Je ne sais qu’une chose, c’est que Genesis

Anaximandre, étudiante en histoire, entre dans la salle où se déroule son oral. 5 heures d’interrogation sur la vie d’Adam Forde (2058-2077), un homme dont les agissements eurent des conséquences sur la République de Platon (régime instauré après la 3e Guerre Mondiale qui fit disparaître notre civilisation). Huis clos total, ambiance oppressante… Et, apparemment, questions dérangeantes.

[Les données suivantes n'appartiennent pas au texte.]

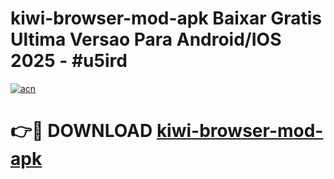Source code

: # kiwi-browser-mod-apk Baixar Gratis Ultima Versao Para Android/IOS 2025 - #u5ird

[![acn](https://github.com/user-attachments/assets/0f9c940e-d8b0-45ae-aac7-cd30a18b3e1c)](https://app.mediaupload.pro/?title=kiwi-browser-mod-apk&ref=10FP)

# 👉🔴 DOWNLOAD [kiwi-browser-mod-apk](https://app.mediaupload.pro/?title=kiwi-browser-mod-apk&ref=13F)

Philip K. Dick, Isaac Asimov, les philosophes grecs : ce roman d’anticipation ne manque pas de références (que le lecteur peut très bien ne pas connaître). Ce n’est pas le style qui fait la complexité du livre, mais plutôt les modes de narration (et bien sûr, les idées évoquées). Une étrangeté naît de l’effet de flash-back (Anaximandre expose son passé – mais un passé encore futur pour le lecteur), et du fait que l’auteur ait attribué des noms vieux de deux mille ans à ses personnages.
Pas de descriptions à rallonge de la société futuriste où évolue l’héroïne : le lecteur est dans la temporalité de l’examen. Il convient d’être concentré pour bien suivre ces conversations – car, hormis quelques pauses où Anax se retrouve seule face à ses pensées, il ne s’agit que de dialogues. Et même, de dialogues dans les dialogues : celui entre les examinateurs et Anax fait place à la retransmission, par hologramme, de conversations entre Adam Forde et Art, un androïde.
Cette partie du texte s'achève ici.